*Task statement*. Find every line below with the word "collection" in it, and copy each one.

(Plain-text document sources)
• • • • • • •
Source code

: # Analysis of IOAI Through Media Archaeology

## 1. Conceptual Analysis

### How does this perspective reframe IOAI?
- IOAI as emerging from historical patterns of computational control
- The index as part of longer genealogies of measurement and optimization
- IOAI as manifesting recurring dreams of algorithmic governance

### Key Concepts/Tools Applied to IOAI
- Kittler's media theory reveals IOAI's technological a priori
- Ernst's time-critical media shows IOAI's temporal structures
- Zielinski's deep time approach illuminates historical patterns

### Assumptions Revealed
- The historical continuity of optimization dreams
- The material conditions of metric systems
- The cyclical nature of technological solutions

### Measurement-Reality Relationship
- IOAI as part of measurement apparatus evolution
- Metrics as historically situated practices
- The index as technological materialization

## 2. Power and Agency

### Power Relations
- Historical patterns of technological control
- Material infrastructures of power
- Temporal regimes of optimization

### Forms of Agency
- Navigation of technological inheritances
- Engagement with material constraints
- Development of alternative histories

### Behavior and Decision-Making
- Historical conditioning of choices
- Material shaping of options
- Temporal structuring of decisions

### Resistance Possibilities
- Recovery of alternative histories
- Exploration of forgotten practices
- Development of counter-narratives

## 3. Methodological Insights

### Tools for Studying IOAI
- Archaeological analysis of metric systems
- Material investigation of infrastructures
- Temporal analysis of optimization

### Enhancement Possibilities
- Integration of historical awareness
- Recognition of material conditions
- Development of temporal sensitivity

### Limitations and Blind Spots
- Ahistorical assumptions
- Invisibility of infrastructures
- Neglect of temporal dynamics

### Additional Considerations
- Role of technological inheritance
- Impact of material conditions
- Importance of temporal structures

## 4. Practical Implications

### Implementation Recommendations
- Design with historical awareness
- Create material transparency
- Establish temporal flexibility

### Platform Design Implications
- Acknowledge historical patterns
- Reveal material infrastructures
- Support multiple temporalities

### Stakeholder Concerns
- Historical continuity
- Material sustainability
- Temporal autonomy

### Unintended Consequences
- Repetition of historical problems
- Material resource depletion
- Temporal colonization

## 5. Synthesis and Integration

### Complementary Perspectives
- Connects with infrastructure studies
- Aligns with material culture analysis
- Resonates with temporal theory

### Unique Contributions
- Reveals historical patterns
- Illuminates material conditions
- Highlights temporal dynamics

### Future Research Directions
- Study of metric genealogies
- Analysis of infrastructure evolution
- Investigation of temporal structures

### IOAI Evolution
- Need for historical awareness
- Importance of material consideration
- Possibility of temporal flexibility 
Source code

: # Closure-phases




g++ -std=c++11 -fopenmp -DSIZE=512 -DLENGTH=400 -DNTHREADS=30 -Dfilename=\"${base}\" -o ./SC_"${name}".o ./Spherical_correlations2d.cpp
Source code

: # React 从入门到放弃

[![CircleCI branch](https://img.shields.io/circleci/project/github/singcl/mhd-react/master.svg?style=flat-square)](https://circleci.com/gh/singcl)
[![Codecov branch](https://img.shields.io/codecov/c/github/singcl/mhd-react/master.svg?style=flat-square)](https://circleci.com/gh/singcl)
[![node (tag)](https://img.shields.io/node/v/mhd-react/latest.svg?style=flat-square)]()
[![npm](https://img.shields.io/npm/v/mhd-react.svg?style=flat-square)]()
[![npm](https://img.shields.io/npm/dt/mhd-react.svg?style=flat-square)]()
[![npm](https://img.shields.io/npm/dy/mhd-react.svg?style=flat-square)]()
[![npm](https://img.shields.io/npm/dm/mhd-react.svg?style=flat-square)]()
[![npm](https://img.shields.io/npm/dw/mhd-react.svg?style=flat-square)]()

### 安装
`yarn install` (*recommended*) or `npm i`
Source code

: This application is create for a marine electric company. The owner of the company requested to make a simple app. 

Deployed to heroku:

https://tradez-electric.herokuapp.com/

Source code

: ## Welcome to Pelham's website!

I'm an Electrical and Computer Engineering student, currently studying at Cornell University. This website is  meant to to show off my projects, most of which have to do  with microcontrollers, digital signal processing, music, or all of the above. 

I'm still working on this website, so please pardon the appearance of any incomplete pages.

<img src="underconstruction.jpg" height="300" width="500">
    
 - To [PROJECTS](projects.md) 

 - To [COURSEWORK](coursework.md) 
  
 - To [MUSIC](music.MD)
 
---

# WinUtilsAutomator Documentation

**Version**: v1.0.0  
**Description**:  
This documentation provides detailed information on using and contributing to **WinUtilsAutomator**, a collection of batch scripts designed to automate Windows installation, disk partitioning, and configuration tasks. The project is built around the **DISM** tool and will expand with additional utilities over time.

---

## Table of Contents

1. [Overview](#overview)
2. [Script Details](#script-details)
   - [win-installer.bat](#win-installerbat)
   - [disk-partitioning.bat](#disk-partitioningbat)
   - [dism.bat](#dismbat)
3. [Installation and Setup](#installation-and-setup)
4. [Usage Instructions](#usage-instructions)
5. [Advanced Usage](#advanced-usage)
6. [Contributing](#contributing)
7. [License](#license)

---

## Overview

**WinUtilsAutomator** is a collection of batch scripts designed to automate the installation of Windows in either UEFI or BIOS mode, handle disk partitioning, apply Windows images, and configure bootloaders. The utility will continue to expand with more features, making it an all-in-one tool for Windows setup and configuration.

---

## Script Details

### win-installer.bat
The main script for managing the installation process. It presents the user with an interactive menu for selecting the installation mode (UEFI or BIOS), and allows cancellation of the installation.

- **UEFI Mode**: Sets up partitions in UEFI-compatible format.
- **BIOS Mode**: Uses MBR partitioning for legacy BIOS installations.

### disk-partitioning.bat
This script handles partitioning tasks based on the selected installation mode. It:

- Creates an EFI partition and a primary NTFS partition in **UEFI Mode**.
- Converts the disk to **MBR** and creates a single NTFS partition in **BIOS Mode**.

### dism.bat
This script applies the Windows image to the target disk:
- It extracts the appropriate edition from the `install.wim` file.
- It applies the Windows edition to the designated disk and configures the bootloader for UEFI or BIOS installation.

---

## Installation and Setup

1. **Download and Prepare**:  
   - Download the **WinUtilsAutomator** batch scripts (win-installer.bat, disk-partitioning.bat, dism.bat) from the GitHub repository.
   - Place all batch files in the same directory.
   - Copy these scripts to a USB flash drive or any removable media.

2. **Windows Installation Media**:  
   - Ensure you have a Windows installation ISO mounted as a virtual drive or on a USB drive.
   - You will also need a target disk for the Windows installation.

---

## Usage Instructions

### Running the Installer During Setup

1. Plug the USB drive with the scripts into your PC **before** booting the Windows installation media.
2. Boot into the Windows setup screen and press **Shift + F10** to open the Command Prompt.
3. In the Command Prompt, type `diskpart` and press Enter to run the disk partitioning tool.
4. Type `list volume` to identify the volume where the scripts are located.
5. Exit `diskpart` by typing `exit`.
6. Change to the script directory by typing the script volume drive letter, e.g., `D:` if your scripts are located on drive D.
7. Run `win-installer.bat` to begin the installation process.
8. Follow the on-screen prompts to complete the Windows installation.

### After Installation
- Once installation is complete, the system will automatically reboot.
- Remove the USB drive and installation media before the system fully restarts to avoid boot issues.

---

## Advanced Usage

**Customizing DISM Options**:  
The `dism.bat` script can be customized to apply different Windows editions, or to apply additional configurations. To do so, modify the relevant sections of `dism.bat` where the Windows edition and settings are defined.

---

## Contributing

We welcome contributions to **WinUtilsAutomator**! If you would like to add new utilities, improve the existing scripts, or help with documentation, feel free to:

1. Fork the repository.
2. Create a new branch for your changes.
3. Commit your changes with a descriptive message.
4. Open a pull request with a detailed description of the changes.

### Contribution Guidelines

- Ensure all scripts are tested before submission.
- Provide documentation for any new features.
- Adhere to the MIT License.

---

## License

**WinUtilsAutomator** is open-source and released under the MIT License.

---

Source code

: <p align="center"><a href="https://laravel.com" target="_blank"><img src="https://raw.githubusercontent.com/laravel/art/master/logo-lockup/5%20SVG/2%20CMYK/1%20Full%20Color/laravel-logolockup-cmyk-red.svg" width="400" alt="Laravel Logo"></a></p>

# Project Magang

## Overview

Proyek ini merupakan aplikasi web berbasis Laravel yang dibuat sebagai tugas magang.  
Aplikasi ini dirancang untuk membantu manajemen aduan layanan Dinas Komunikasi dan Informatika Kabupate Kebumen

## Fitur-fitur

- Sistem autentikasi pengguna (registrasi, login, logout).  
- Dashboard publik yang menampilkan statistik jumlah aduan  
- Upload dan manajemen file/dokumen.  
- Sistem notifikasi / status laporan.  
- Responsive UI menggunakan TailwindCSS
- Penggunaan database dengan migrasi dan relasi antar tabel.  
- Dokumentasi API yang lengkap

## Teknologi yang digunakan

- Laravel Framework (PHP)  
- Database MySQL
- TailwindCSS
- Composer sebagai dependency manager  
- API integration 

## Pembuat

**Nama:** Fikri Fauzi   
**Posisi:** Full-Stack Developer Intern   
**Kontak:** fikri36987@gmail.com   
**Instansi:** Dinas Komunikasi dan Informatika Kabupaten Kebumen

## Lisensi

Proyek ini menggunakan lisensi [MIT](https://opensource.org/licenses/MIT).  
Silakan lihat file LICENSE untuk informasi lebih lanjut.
• • • • • • •
*Answer for this exercise*.
This documentation provides detailed information on using and contributing to **WinUtilsAutomator**, a collection of batch scripts designed to automate Windows installation, disk partitioning, and configuration tasks. The project is built around the **DISM** tool and will expand with additional utilities over time.
**WinUtilsAutomator** is a collection of batch scripts designed to automate the installation of Windows in either UEFI or BIOS mode, handle disk partitioning, apply Windows images, and configure bootloaders. The utility will continue to expand with more features, making it an all-in-one tool for Windows setup and configuration.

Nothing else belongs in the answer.